Could you recomment and other camera's.


----------



## -ROM- (Feb 23, 2007)

S-X-I said:


> Does the noise just not effect the images if its highly zoomed or enlarged when printing?
> 
> Could you recomment and other camera's.


In a very simplified way yes, if you were printing just 6x4 prints youwould probably not encounter these issues but once you go bigger it will be noticable.

The Nikon D40x would be a good camera to go for, around £300 mark with a kit lens. Or if you want a compact the the Lumix range is very good.

But my advice is either get a nice pocket size camera or a DSLR, not a bridge camera as you are getting a camera that has the disadvantages of a DSLR (weight, size) but none iof the advantages (image quality).


----------



## Dingo2002 (Apr 4, 2007)

Noise in a camera image is actually produced by the sensor. The higher ISO (speed) you use the more likely you are to encounter "noise" which is in simple terms, the individual pixels in the sensor heating up. The noise appears as fuzzyness in the image. Software such as photoshop and other free applications like the-gimp and paint.net can lesson the effect of noise.

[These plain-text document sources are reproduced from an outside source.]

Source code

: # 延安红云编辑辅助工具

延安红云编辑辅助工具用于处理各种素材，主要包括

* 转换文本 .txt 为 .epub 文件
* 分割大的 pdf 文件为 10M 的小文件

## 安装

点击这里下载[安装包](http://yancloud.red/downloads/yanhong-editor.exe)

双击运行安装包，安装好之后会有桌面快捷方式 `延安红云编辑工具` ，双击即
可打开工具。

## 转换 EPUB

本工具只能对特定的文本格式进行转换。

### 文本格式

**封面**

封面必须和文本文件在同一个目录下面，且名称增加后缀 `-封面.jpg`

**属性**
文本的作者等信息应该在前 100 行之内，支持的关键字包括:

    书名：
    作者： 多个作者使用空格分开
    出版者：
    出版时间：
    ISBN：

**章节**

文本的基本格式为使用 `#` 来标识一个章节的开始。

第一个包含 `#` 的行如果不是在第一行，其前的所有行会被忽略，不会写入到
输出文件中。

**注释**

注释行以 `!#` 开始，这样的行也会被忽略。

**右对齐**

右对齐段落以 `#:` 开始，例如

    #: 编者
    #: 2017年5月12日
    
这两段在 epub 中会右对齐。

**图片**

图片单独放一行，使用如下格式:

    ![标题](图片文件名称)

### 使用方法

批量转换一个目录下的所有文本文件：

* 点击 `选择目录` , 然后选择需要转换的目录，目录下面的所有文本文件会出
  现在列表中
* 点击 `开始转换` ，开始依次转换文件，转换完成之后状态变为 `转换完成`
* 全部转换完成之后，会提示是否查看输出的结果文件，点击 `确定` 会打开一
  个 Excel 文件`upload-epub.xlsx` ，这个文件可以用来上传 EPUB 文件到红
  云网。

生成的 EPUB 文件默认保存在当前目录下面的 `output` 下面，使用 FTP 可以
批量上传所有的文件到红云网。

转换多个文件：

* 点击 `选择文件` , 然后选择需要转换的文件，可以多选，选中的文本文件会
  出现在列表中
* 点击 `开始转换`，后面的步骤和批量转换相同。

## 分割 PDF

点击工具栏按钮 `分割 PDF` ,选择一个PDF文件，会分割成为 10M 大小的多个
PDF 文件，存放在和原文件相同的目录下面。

Fuzzyness experienced when zooming in is due to the quality of the lens glass and focal systems, fuzzyness experienced when printing out large images will be down to the quality of your cameras sensor and in part but not completly its megapixel count.

The finepix S9600 is actually not a bad camera and is used in the field by some professionals due to its portableness and ease of use. It will struggle in some situations to match a DSLR for image quality but for normal point and shoot situations it will be more than adequate. You can get a budget DSLR for similar money but factor in a large lens (the fuji has 28-300mm) and it'll start to get expensive.

visit my site BTW http://www.dh-photography.co.uk


----------



## -ROM- (Feb 23, 2007)

Dingo2002 said:


> Noise in a camera image is actually produced by the sensor. The higher ISO (speed) you use the more likely you are to encounter "noise" which is in simple terms, the individual pixels in the sensor heating up. The noise appears as fuzzyness in the image. Software such as photoshop and other free applications like the-gimp and paint.net can lesson the effect of noise.
> 
> Fuzzyness experienced when zooming in is due to the quality of the lens glass and focal systems, fuzzyness experienced when printing out large images will be down to the quality of your cameras sensor and in part but not completly its megapixel count.
> 
> ...


The other thing that a S9600 will suffer greatly with compared to a DSLR is CA (Chromatic Aberation), purple fringing due to how close the photosites are together and how shallow they are.


----------



## Dingo2002 (Apr 4, 2007)

rmorgan84 said:


> The other thing that a S9600 will suffer greatly with compared to a DSLR is CA (Chromatic Aberation), purple fringing due to how close the photosites are together and how shallow they are.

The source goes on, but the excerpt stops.